L’après-midi du dimanche 20 mars 2016, la salle de la Bellevilloise (Paris 20e) était pleine à craquer. Des centaines de personnes ont du y assister debout. La question était de savoir si les choses seraient dites. Car comme le disait Camus, « Mal nommer les choses, c’est ajouter au malheur du monde ». Trois choses importantes ont été dites.

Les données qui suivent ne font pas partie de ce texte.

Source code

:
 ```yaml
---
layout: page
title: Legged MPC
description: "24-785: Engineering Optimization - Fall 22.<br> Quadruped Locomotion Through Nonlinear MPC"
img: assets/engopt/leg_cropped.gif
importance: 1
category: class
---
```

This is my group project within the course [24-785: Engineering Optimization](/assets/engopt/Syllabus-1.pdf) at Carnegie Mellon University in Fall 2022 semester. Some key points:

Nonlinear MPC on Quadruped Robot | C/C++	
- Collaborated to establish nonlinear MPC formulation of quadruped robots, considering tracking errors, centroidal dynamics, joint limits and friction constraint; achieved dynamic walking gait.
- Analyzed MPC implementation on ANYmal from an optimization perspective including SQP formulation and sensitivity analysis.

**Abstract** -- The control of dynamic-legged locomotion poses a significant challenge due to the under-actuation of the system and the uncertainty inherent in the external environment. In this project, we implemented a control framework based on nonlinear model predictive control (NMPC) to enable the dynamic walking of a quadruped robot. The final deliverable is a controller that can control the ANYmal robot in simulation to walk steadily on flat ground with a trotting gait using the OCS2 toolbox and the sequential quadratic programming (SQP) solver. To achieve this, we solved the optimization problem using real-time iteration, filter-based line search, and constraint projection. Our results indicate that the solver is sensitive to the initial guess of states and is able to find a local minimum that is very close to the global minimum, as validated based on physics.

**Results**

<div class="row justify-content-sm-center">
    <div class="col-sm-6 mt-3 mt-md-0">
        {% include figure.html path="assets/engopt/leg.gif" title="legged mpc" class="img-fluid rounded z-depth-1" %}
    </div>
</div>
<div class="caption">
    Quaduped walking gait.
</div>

D’abord la lutte contre les deux dérives de la laïcité à savoir l’ultra-laïcisme anti-laïque, fortement représenté à droite et à l’extrême droite qui utilise le mot laïcité contre une seule religion, l’islam. Tout simplement parce que la laïcité n’est pas anti-religieuse. Mais aussi contre la laïcité d’imposture ou laïcité adjectivée, fortement représentée dans la gauche néolibérale (Jean-Louis Bianco, la majorité de l’Observatoire de la laïcité et leurs soutiens qui sont nombreux par exemple) mais aussi dans la gauche de la gauche, dont les propos servent de cache-sexe à un concordat qui ne dit pas son nom mais aussi au communautarisme anglo-saxon éventuellement gauchi pour la gauche de la gauche.

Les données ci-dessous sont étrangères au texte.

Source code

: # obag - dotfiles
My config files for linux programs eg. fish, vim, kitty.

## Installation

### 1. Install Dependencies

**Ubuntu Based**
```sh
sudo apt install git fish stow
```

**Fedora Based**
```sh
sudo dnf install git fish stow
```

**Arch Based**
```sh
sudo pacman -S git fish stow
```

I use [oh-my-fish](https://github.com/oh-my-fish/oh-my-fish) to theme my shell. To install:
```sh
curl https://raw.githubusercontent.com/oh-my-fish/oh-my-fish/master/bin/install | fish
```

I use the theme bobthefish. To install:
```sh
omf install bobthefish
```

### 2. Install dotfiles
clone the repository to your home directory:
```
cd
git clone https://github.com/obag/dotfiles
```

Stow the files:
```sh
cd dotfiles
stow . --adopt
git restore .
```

Ensuite, il a été dit par Laurent Bouvet lui-même qu’il ne s’agissait pas d’un Printemps laïque mais d’un « Printemps républicain » regroupant donc de fait l’ensemble des principes républicains et donc pas seulement la laïcité.
Enfin que le dispositif du « Printemps républicain » se déploierait d’abord dans d’autres métropoles françaises puis dans la France entière.

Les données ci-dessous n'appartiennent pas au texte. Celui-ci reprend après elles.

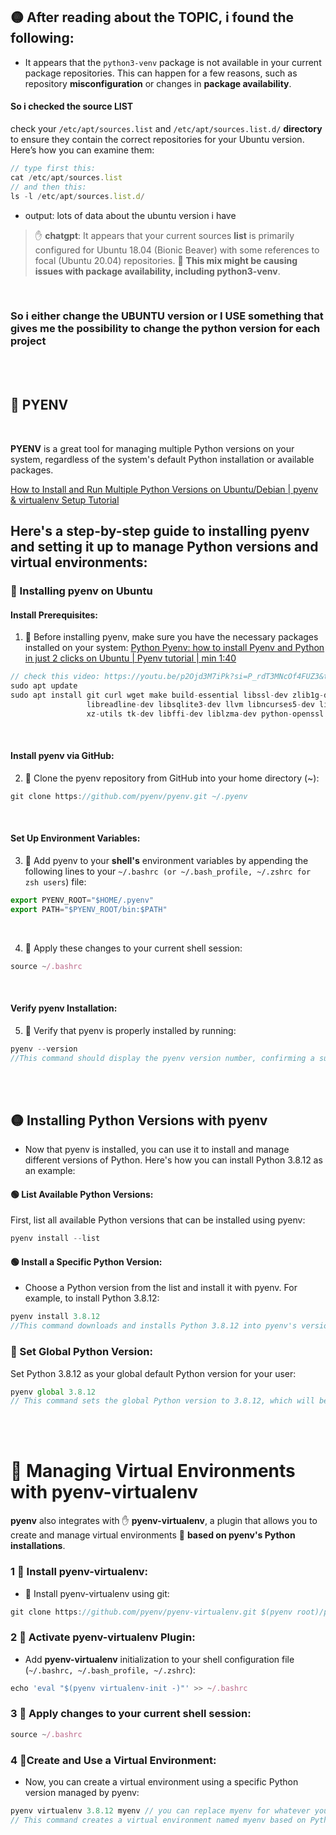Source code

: ## 🟡 After reading about the TOPIC, i found the following:

- It appears that the `python3-venv` package is not available in your current package repositories. This can happen for a few reasons, such as repository **misconfiguration** or changes in **package availability**.

#### So i checked the source LIST

check your `/etc/apt/sources.list` and `/etc/apt/sources.list.d/` **directory** to ensure they contain the correct repositories for your Ubuntu version. Here’s how you can examine them:

```javascript
// type first this:
cat /etc/apt/sources.list
// and then this:
ls -l /etc/apt/sources.list.d/

```

- output: lots of data about the ubuntu version i have

> ✋ **chatgpt**: It appears that your current sources **list** is primarily configured for Ubuntu 18.04 (Bionic Beaver) with some references to focal (Ubuntu 20.04) repositories. 🔴 **This mix might be causing issues with package availability, including python3-venv**.

<br>

### So i either change the UBUNTU version or I USE something that gives me the possibility to change the python version for each project

 <br>
 <br>

## 🧶 PYENV

<br>

**PYENV** is a great tool for managing multiple Python versions on your system, regardless of the system's default Python installation or available packages.

[How to Install and Run Multiple Python Versions on Ubuntu/Debian | pyenv & virtualenv Setup Tutorial](https://youtu.be/1Zgo8M9yUtM?si=lPx1WQTX8_hQsu8D)

## Here's a step-by-step guide to installing pyenv and setting it up to manage Python versions and virtual environments:

### 🍨 Installing pyenv on Ubuntu

#### Install Prerequisites:

1. 🔸 Before installing pyenv, make sure you have the necessary packages installed on your system: [Python Pyenv: how to install Pyenv and Python in just 2 clicks on Ubuntu | Pyenv tutorial | min 1:40](https://youtu.be/p2Ojd3M7iPk?si=P_rdT3MNcOf4FUZ3&t=100)

```javascript
// check this video: https://youtu.be/p2Ojd3M7iPk?si=P_rdT3MNcOf4FUZ3&t=100
sudo apt update
sudo apt install git curl wget make build-essential libssl-dev zlib1g-dev libbz2-dev \
                 libreadline-dev libsqlite3-dev llvm libncurses5-dev libncursesw5-dev \
                 xz-utils tk-dev libffi-dev liblzma-dev python-openssl

```

<br>

#### Install pyenv via GitHub:

2.  🔸 Clone the pyenv repository from GitHub into your home directory (~):

```javascript
git clone https://github.com/pyenv/pyenv.git ~/.pyenv

```

<br>

#### Set Up Environment Variables:

3.  🔸 Add pyenv to your **shell's** environment variables by appending the following lines to your `~/.bashrc (or ~/.bash_profile, ~/.zshrc for zsh users`) file:

```javascript
export PYENV_ROOT="$HOME/.pyenv"
export PATH="$PYENV_ROOT/bin:$PATH"

```

<br>

4. 🔸 Apply these changes to your current shell session:

```javascript
source ~/.bashrc

```

<br>

#### Verify pyenv Installation:

5. 🔸 Verify that pyenv is properly installed by running:

```javascript
pyenv --version
//This command should display the pyenv version number, confirming a successful installation.


```

<br>
<br>

## 🟡 Installing Python Versions with pyenv

- Now that pyenv is installed, you can use it to install and manage different versions of Python. Here's how you can install Python 3.8.12 as an example:

#### 🟢 List Available Python Versions:

First, list all available Python versions that can be installed using pyenv:

```javascript
pyenv install --list

```

#### 🟢 Install a Specific Python Version:

- Choose a Python version from the list and install it with pyenv. For example, to install Python 3.8.12:

```javascript
pyenv install 3.8.12
//This command downloads and installs Python 3.8.12 into pyenv's version management directory.
```

### 🌈 Set Global Python Version:

Set Python 3.8.12 as your global default Python version for your user:

```javascript
pyenv global 3.8.12
// This command sets the global Python version to 3.8.12, which will be used in your shell sessions by default.
```

<br>
<br>

# 🔴 Managing Virtual Environments with pyenv-virtualenv

**pyenv** also integrates with ✋ **pyenv-virtualenv**, a plugin that allows you to create and manage virtual environments 👾 **based on pyenv's Python installations**.

### 1 🔸 Install pyenv-virtualenv:

- 🔸 Install pyenv-virtualenv using git:

```javascript
git clone https://github.com/pyenv/pyenv-virtualenv.git $(pyenv root)/plugins/pyenv-virtualenv

```

### 2 🔸 Activate pyenv-virtualenv Plugin:

- Add **pyenv-virtualenv** initialization to your shell configuration file (`~/.bashrc, ~/.bash_profile, ~/.zshrc`):

```javascript
echo 'eval "$(pyenv virtualenv-init -)"' >> ~/.bashrc

```

### 3 🔸 Apply changes to your current shell session:

```javascript
source ~/.bashrc

```

### 4 🔸Create and Use a Virtual Environment:

- Now, you can create a virtual environment using a specific Python version managed by pyenv:

```javascript
pyenv virtualenv 3.8.12 myenv // you can replace myenv for whatever you LIKE, but its better if ou stick to the convention of ENV on lowercase
// This command creates a virtual environment named myenv based on Python 3.8.12.


```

Donc beaucoup de choses ont été dites par de très nombreux témoignages intéressants dans les trois tables rondes. A noter que Gilles Kepel a fait une intervention qui clarifie les enjeux en donnant de nombreux arguments aux militants de l’émancipation humaine face aux adeptes du communautarisme. Nous y reviendrons.
Beaucoup d’autres choses n’ont pas été dites. Il n’était pas possible de tout évoquer sur les trois heures de l’initiative déjà très dense et intéressantes.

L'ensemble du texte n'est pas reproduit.